Clinical Cytogenetics I (RGN_038)
About Study Course
Objective
To introduce the medical genetics resident to the indications, methods, and evaluation of results of cytogenetic testing.
Learning outcomes
1.- Requirements for cytogenetic testing material (peripheral blood, foetal blood, amniotic fluid, chorionic villus bioptate, skin bioptate) in prenatal and postnatal genetic diagnosis.
- Indications for cytogenetic testing in prenatal and postnatal genetic diagnosis.
- Short-term and long-term cell cultures.
- Making chromosome preparations from different tissues.
- Chromosome staining methods (GTG, CBG, NOR).
- Causes and mechanisms of chromosomal aberration formation, frequency of occurrence in the population and role in human pathology. Types of constitutional (inherited) chromosomal aberrations (changes in the number and structure of chromosomes).
- Aetiology of the most common chromosomal aneuploidy syndromes, clinical manifestations thereof and genetic counselling.
- Uniparental disomy and imprinting (mechanisms of formation, the most common syndromes).
- Chromosomal norm variants, fragile sites.
- International System for Human Cytogenomic Nomenclature (ISCN).
- Chromosomal instability syndromes.
- Theoretical and empirical calculations of the risk of recurrence in case of different chromosomal aberrations.
- Specifics of prenatal examinations (interpretation of mosaicism findings, etc.).
1.- Culturing of blood lymphocytes, skin fibroblasts, amniotic fluid, chorionic villi.
- Obtaining chromosome preparations (fixation of cell cultures).
- Chromosome preparation staining (GTG, CBG, NOR).
- Microscopic analysis of chromosomes with an optical microscope (identification of chromosomes and their changes in the microscope).

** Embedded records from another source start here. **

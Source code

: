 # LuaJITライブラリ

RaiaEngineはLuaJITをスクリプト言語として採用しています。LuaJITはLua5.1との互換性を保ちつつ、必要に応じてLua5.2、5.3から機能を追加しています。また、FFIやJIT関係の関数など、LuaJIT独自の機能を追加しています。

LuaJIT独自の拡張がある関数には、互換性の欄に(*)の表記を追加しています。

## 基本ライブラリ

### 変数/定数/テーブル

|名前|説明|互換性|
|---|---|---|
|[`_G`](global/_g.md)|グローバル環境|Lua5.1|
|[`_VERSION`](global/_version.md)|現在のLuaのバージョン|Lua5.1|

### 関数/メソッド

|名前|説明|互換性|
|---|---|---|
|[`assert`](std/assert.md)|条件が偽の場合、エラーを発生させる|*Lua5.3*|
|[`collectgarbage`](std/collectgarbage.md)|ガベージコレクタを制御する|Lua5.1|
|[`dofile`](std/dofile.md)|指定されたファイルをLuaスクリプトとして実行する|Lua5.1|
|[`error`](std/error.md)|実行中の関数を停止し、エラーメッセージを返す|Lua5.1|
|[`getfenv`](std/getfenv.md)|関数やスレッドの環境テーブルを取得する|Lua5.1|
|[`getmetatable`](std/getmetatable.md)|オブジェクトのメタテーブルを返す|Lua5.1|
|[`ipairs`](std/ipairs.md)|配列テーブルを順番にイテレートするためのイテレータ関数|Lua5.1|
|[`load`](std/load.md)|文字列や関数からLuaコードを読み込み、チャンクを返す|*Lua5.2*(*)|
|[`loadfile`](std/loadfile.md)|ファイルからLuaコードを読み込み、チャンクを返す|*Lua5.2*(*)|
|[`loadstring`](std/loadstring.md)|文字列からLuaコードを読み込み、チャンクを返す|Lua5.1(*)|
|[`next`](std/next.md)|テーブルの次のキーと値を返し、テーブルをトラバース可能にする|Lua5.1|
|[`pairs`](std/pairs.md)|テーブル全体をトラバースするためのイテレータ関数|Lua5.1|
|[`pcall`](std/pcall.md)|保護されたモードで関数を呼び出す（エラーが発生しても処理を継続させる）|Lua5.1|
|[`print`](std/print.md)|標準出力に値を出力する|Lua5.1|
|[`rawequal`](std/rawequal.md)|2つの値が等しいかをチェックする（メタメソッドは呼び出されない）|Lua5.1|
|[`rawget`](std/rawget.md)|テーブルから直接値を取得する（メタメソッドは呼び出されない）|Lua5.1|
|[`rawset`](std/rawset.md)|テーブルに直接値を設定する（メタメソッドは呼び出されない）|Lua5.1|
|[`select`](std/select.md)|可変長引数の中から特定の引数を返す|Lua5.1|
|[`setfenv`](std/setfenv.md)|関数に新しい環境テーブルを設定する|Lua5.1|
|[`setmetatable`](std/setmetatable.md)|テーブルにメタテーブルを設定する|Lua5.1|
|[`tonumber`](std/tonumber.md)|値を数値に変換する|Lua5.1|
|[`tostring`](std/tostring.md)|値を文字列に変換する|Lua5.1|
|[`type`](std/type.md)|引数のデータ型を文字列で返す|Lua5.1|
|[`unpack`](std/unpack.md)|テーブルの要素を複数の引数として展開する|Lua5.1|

- Using digital chromosome analysis software for karyotyping.
- Able to describe the chromosomal changes detected according to the International System for Human Cytogenomic Nomenclature (ISCN) in prenatal and postnatal genetic diagnosis.

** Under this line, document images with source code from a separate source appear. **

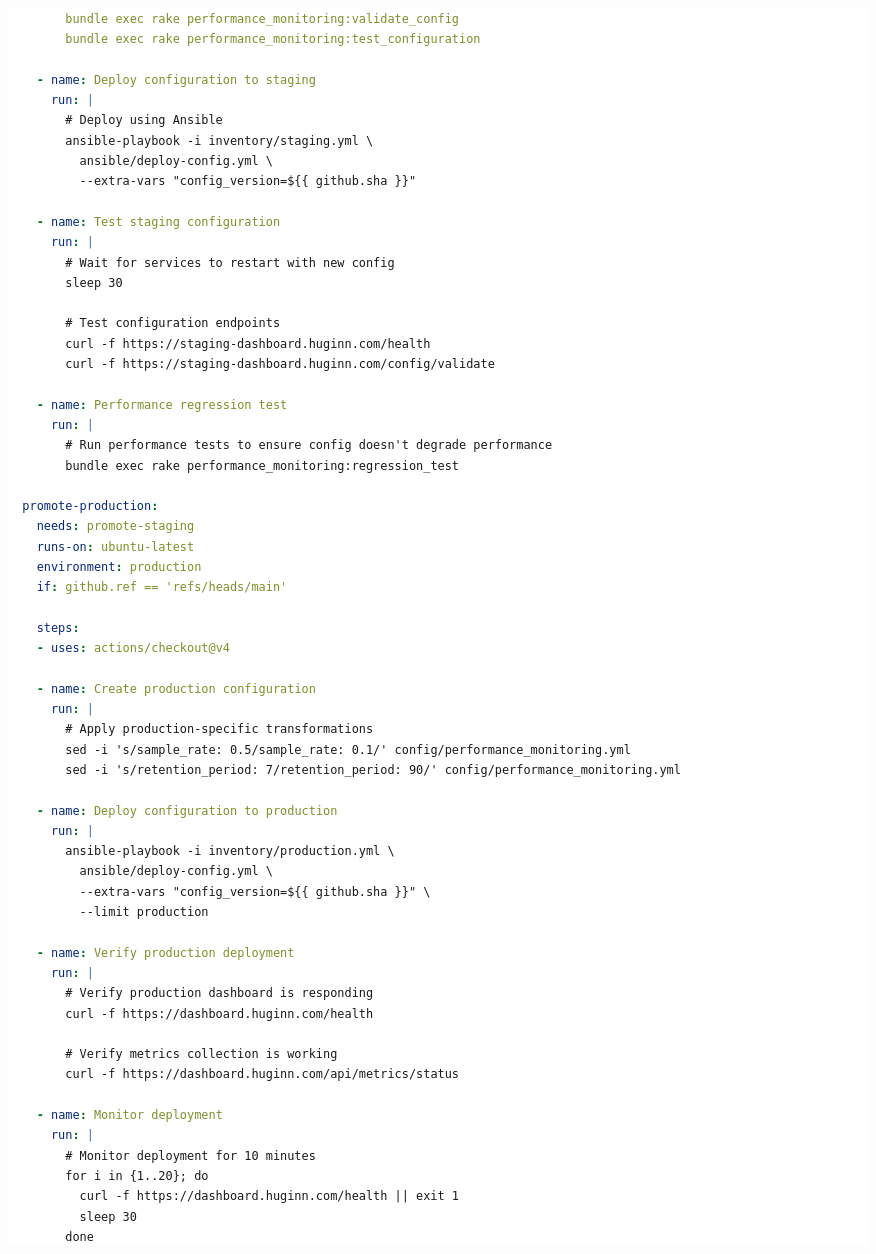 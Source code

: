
```yaml
        bundle exec rake performance_monitoring:validate_config
        bundle exec rake performance_monitoring:test_configuration
    
    - name: Deploy configuration to staging
      run: |
        # Deploy using Ansible
        ansible-playbook -i inventory/staging.yml \
          ansible/deploy-config.yml \
          --extra-vars "config_version=${{ github.sha }}"
    
    - name: Test staging configuration
      run: |
        # Wait for services to restart with new config
        sleep 30
        
        # Test configuration endpoints
        curl -f https://staging-dashboard.huginn.com/health
        curl -f https://staging-dashboard.huginn.com/config/validate
    
    - name: Performance regression test
      run: |
        # Run performance tests to ensure config doesn't degrade performance
        bundle exec rake performance_monitoring:regression_test
  
  promote-production:
    needs: promote-staging
    runs-on: ubuntu-latest
    environment: production
    if: github.ref == 'refs/heads/main'
    
    steps:
    - uses: actions/checkout@v4
    
    - name: Create production configuration
      run: |
        # Apply production-specific transformations
        sed -i 's/sample_rate: 0.5/sample_rate: 0.1/' config/performance_monitoring.yml
        sed -i 's/retention_period: 7/retention_period: 90/' config/performance_monitoring.yml
    
    - name: Deploy configuration to production
      run: |
        ansible-playbook -i inventory/production.yml \
          ansible/deploy-config.yml \
          --extra-vars "config_version=${{ github.sha }}" \
          --limit production
    
    - name: Verify production deployment
      run: |
        # Verify production dashboard is responding
        curl -f https://dashboard.huginn.com/health
        
        # Verify metrics collection is working
        curl -f https://dashboard.huginn.com/api/metrics/status
    
    - name: Monitor deployment
      run: |
        # Monitor deployment for 10 minutes
        for i in {1..20}; do
          curl -f https://dashboard.huginn.com/health || exit 1
          sleep 30
        done
```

- Calculations of the risk of recurrence in case of different chromosomal aberrations.
1.- Purposefully prescribes cytogenetic tests and advises physicians of other specialties on the most optimal cytogenetic tests for the clinical situation in prenatal and postnatal genetic diagnosis.

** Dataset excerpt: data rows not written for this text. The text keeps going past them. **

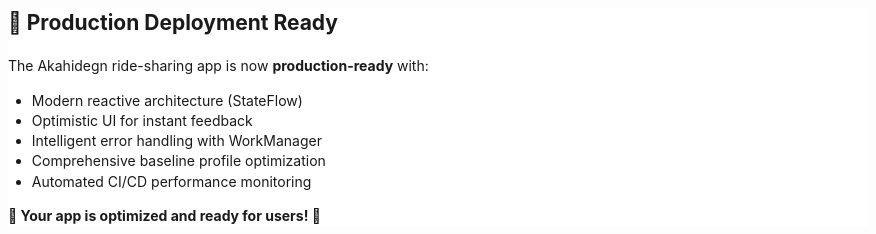 ## 🎉 **Production Deployment Ready**

The Akahidegn ride-sharing app is now **production-ready** with:
- Modern reactive architecture (StateFlow)
- Optimistic UI for instant feedback
- Intelligent error handling with WorkManager
- Comprehensive baseline profile optimization
- Automated CI/CD performance monitoring

**🚀 Your app is optimized and ready for users! 🚀**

- Advises health care specialists on the correct collection and transportation of testing material to the laboratory.
- Performs karyotype analysis in the diagnosis of constitutional (inherited) chromosomal changes.
- Interprets the results of the karyotype analysis in relation to the clinical situation.
- Able to provide genetic advise to the patient and their family in case of hereditary chromosomal changes.